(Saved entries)

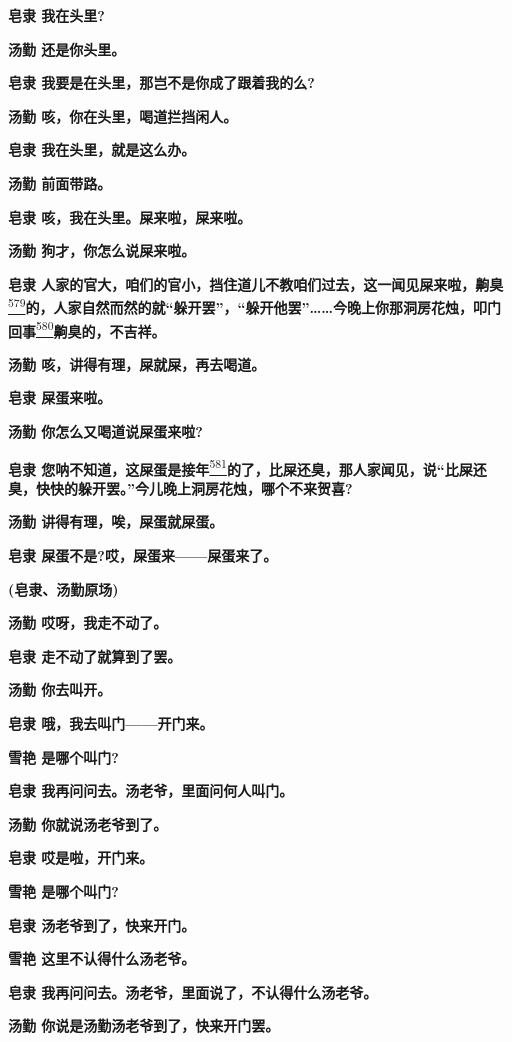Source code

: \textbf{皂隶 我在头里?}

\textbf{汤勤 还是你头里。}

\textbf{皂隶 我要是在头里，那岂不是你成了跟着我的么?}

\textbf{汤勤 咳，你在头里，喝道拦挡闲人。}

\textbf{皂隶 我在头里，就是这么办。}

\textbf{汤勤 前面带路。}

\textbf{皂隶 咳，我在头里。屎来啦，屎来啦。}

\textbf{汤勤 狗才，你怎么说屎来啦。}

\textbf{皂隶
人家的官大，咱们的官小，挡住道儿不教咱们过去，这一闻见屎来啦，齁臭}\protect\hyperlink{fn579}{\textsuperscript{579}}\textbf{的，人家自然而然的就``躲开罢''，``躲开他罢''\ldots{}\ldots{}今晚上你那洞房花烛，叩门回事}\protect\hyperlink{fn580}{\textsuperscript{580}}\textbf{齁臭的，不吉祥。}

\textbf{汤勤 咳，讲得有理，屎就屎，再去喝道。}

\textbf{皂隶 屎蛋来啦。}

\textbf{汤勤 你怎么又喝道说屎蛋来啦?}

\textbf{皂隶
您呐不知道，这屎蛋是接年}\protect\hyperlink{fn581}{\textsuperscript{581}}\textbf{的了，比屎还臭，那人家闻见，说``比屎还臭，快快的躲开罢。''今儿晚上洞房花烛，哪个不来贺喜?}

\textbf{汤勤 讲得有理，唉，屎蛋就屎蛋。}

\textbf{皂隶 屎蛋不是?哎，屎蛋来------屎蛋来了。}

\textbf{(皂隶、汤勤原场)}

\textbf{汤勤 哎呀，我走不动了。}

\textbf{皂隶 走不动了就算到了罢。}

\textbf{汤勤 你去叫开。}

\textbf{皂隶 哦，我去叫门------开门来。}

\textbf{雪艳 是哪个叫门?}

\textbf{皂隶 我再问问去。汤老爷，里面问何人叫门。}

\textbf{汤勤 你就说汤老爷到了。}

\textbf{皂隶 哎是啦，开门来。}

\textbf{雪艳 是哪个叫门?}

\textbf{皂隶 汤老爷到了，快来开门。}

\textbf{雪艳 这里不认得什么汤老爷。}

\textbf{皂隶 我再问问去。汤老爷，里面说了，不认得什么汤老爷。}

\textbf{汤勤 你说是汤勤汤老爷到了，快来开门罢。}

# HOW TO COMPLETE THIS TASK:
In the copy, include every record exactly and no pictures.

# RESPONSE AREA:
Source code

: \textbf{皂隶 我在头里?}

\textbf{汤勤 还是你头里。}

\textbf{皂隶 我要是在头里，那岂不是你成了跟着我的么?}

\textbf{汤勤 咳，你在头里，喝道拦挡闲人。}

\textbf{皂隶 我在头里，就是这么办。}

\textbf{汤勤 前面带路。}

\textbf{皂隶 咳，我在头里。屎来啦，屎来啦。}

\textbf{汤勤 狗才，你怎么说屎来啦。}

\textbf{皂隶
人家的官大，咱们的官小，挡住道儿不教咱们过去，这一闻见屎来啦，齁臭}\protect\hyperlink{fn579}{\textsuperscript{579}}\textbf{的，人家自然而然的就``躲开罢''，``躲开他罢''\ldots{}\ldots{}今晚上你那洞房花烛，叩门回事}\protect\hyperlink{fn580}{\textsuperscript{580}}\textbf{齁臭的，不吉祥。}

\textbf{汤勤 咳，讲得有理，屎就屎，再去喝道。}

\textbf{皂隶 屎蛋来啦。}

\textbf{汤勤 你怎么又喝道说屎蛋来啦?}

\textbf{皂隶
您呐不知道，这屎蛋是接年}\protect\hyperlink{fn581}{\textsuperscript{581}}\textbf{的了，比屎还臭，那人家闻见，说``比屎还臭，快快的躲开罢。''今儿晚上洞房花烛，哪个不来贺喜?}

\textbf{汤勤 讲得有理，唉，屎蛋就屎蛋。}

\textbf{皂隶 屎蛋不是?哎，屎蛋来------屎蛋来了。}

\textbf{(皂隶、汤勤原场)}

\textbf{汤勤 哎呀，我走不动了。}

\textbf{皂隶 走不动了就算到了罢。}

\textbf{汤勤 你去叫开。}

\textbf{皂隶 哦，我去叫门------开门来。}

\textbf{雪艳 是哪个叫门?}

\textbf{皂隶 我再问问去。汤老爷，里面问何人叫门。}

\textbf{汤勤 你就说汤老爷到了。}

\textbf{皂隶 哎是啦，开门来。}

\textbf{雪艳 是哪个叫门?}

\textbf{皂隶 汤老爷到了，快来开门。}

\textbf{雪艳 这里不认得什么汤老爷。}

\textbf{皂隶 我再问问去。汤老爷，里面说了，不认得什么汤老爷。}

\textbf{汤勤 你说是汤勤汤老爷到了，快来开门罢。}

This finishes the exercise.